A law firm in Michigan is suing its former SEO provider.
And if what the law firm has accused them of doing is true, so they should.
Not because they didn’t get the results they wanted, but because the SEO provider willfully employed Blackhat SEO tactics.
The defendant, Rainmaker Institute, is accused of knowingly violating Google SEO guidelines by building “link farms” on behalf of the plaintiff’s several legal domains.
In other words, they used Blackhat techniques to build useless, spammy links to a website that may have given the site a temporary boost in search engine rankings. But this type of link-building practice is always and inevitably caught by Google.

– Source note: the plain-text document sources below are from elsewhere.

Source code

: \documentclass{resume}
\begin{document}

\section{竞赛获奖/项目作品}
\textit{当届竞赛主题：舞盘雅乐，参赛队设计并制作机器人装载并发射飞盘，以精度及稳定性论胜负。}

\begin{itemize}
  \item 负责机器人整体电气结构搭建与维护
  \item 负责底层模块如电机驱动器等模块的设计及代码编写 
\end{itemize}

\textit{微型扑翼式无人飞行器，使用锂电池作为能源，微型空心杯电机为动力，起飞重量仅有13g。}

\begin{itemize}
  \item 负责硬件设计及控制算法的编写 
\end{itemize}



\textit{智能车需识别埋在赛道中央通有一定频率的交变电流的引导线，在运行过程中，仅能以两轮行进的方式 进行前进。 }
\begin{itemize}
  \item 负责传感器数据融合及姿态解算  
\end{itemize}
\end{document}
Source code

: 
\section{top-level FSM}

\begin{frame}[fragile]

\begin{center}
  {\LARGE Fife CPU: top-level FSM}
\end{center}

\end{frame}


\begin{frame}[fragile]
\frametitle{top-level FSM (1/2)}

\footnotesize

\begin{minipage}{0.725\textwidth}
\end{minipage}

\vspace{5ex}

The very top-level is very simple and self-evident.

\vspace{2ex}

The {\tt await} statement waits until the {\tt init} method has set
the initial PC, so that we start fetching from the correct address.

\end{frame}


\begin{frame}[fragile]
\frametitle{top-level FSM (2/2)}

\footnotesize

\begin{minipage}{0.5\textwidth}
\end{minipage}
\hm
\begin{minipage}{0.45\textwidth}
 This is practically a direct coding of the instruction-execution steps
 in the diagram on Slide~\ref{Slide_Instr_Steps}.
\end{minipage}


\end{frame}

And when that happens, your website and rankings can be severely penalized.
This type SEO practice is the equivalent of selling someone a brand new car, but hiding the fact that it’s using a 20 year old engine, brakes, and a faulty battery.
There’s a good argument that spammy link-building is basically fraud, as there is a specific intent to deceive people.

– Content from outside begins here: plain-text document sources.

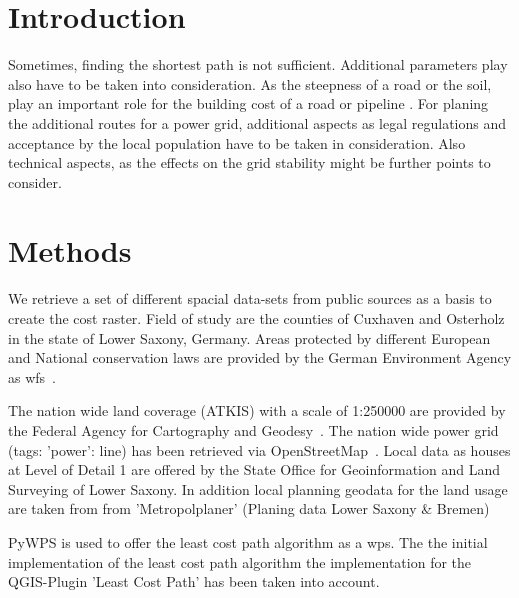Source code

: \documentclass[acmtog]{acmart}
\begin{document}
	\section{Introduction}\label{sec:introduction}

	Sometimes, finding the shortest path is not sufficient.
	Additional parameters play also have to be taken into consideration.
	As the steepness of a road or the soil, play an important role for the building cost of a road or pipeline
	.
	For planing the additional routes for a power grid, additional aspects as legal regulations and acceptance
	by the local population have to be taken in consideration.
	Also technical aspects, as the effects on the grid stability might be further points to consider.\cite{schafer_understanding_2022}


	\section{Methods}\label{sec:methods}
	We retrieve a set of different spacial data-sets from  public sources as a basis to create the cost raster.
	Field of study are the counties of Cuxhaven and Osterholz in the state of Lower Saxony, Germany.
	Areas protected by different European and National conservation laws are provided by the German Environment Agency
	as \acrfull{wfs}~\cite{noauthor_schutzgebiete_2015}.

	The nation wide land coverage (ATKIS) with a scale of 1:250000 are provided by the Federal Agency for Cartography
	and Geodesy~\cite{noauthor_digitales_2021}.
	The nation wide power grid (tags: 'power': line) has been retrieved via OpenStreetMap~\cite{boeing_osmnx_2017}.
	Local data as houses at Level of Detail 1 are offered by the State Office for Geoinformation and Land Surveying of
	Lower Saxony\cite{noauthor_opengeodatani_2022}.
	In addition local planning geodata for the land usage are taken from
	from 'Metropolplaner' (Planing data Lower Saxony \& Bremen)\cite{noauthor_metropolplaner_2022}
	
	PyWPS\cite{noauthor_welcome_2016} is used to offer the least cost path algorithm as a \acrfull{wps}.
	The the initial implementation of the least cost path algorithm the implementation for the QGIS-Plugin
	'Least Cost Path'\cite{noauthor_leastcostpathdijkstra_algorithmpy_2022} has been taken into account.
	
\end{document}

Sadly, we’ve seen a lot of cases of this where clients come to us after having very poor experiences with previous SEO companies.

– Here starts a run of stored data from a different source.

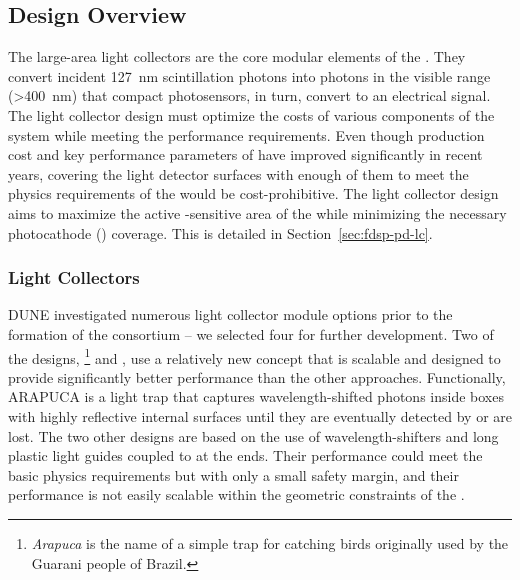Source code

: \subsection{Design Overview}
\label{sec:pds:des-ov}

The  large-area light collectors are the core modular elements of the .  They convert incident \SI{127}{nm} scintillation photons into photons in the visible range (>\SI{400}{nm}) that compact   photosensors, in turn,  convert to an electrical signal. The light collector design must optimize the costs of various components of the system while meeting the performance requirements.  Even though production cost and key performance parameters of  have improved significantly in recent years, covering the light detector surfaces with enough of them to meet the physics requirements of the  would be cost-prohibitive. 
The light collector design aims to maximize the active -sensitive area of the  while minimizing the necessary photocathode () coverage. This is detailed in
Section~\ref{sec:fdsp-pd-lc}.

\subsubsection{Light Collectors} 
\label{sssec:photoncollectors}

DUNE investigated numerous  light collector module options prior to the formation of the \single {} consortium -- we selected four for further development. 
Two of the designs, \footnote{\textit{Arapuca} is the name of a simple trap for catching birds originally used by the Guarani people of Brazil.} %
and , %
use a relatively new concept that is scalable and designed to provide  
significantly better performance than the other approaches. Functionally, ARAPUCA is a light trap that captures wavelength-shifted photons inside boxes with highly reflective internal surfaces until they are eventually detected by  or are lost.  The two other designs are based on the use of wavelength-shifters and long plastic light guides coupled to  at the ends. Their performance could meet the basic physics requirements but with only a small safety margin, and their performance is not easily scalable within the geometric constraints of the .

Here’s five tips for businesses looking to hire an SEO company:
- Avoid companies that “guarantee” #1 rankings on Google, as that’s not possible (at least not likely for keywords that would drive enough quality traffic to your website).
- Tweet or post on a LinkedIn discussion board asking business owners to refer an SEO provider they’ve had long-term success from.
- Ask the SEO provider for a reference, including the web property and targeted keyword terms. As well, use an inbound link tool such as Open Site Explorer to verify the quality of the links to that site.
- SEO companies are no longer just about linkbuilding, as I’ve blogged about previously ask them how they help with content, social media, PR, UX, and other tactics that can positively impact SEO results.
- Get it in writing. In the contract fine details, ensure that the SEO provider stipulates that they will follow Google SEO guidelines and that failure to do so could result in litigation and/or compensation for damages caused.